[Exercise prompt] Every entry below should be printed exactly, without its images.

Pictures paired with source code
+---+

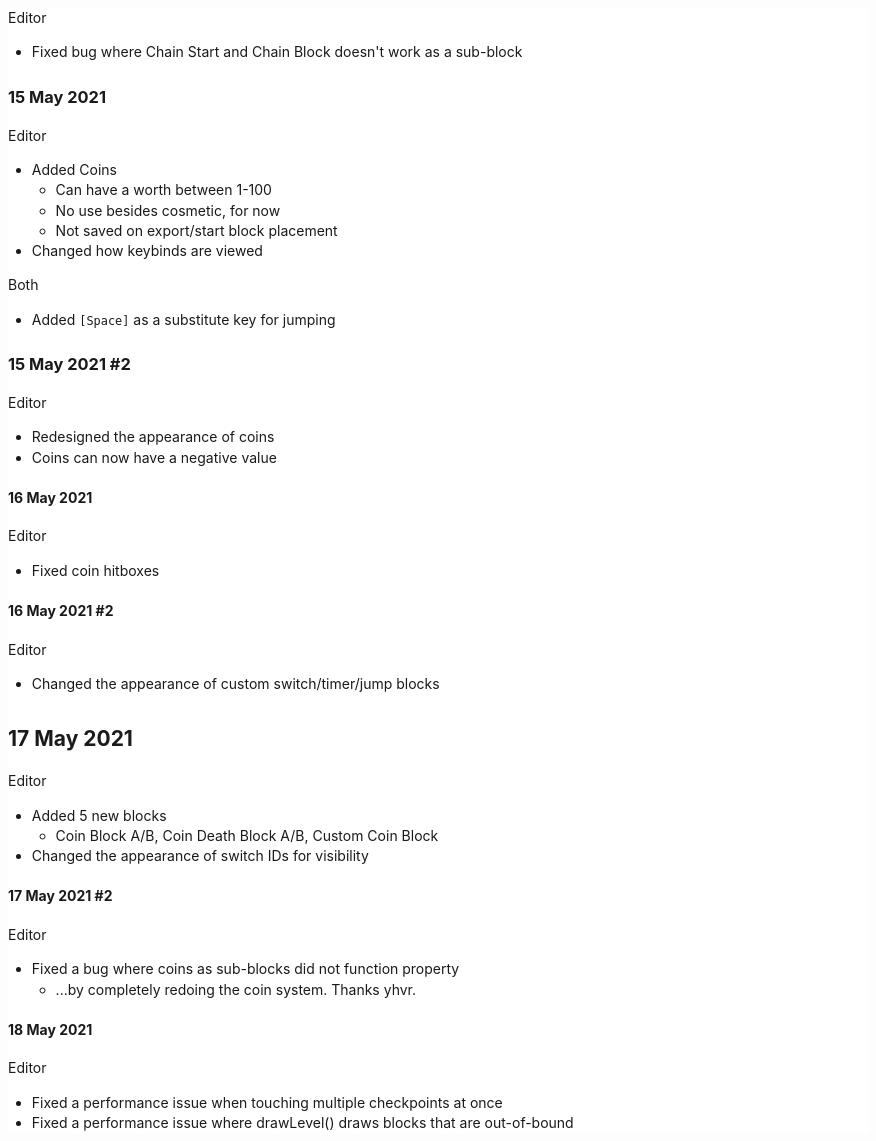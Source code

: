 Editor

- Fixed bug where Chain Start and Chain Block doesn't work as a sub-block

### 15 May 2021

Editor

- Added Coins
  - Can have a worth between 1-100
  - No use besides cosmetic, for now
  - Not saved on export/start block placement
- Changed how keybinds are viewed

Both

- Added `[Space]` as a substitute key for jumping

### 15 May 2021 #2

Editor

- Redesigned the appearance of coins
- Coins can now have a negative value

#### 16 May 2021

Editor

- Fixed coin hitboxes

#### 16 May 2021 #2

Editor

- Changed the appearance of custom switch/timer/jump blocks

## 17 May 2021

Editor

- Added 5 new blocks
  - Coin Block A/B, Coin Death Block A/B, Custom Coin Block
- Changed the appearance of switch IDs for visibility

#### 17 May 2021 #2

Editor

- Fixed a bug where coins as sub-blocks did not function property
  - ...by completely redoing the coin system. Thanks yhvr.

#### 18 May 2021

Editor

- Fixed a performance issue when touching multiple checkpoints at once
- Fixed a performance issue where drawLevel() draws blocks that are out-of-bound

+---+

[Task answer]
Source code

: Editor

- Fixed bug where Chain Start and Chain Block doesn't work as a sub-block

### 15 May 2021

Editor

- Added Coins
  - Can have a worth between 1-100
  - No use besides cosmetic, for now
  - Not saved on export/start block placement
- Changed how keybinds are viewed

Both

- Added `[Space]` as a substitute key for jumping

### 15 May 2021 #2

Editor

- Redesigned the appearance of coins
- Coins can now have a negative value

#### 16 May 2021

Editor

- Fixed coin hitboxes

#### 16 May 2021 #2

Editor

- Changed the appearance of custom switch/timer/jump blocks

## 17 May 2021

Editor

- Added 5 new blocks
  - Coin Block A/B, Coin Death Block A/B, Custom Coin Block
- Changed the appearance of switch IDs for visibility

#### 17 May 2021 #2

Editor

- Fixed a bug where coins as sub-blocks did not function property
  - ...by completely redoing the coin system. Thanks yhvr.

#### 18 May 2021

Editor

- Fixed a performance issue when touching multiple checkpoints at once
- Fixed a performance issue where drawLevel() draws blocks that are out-of-bound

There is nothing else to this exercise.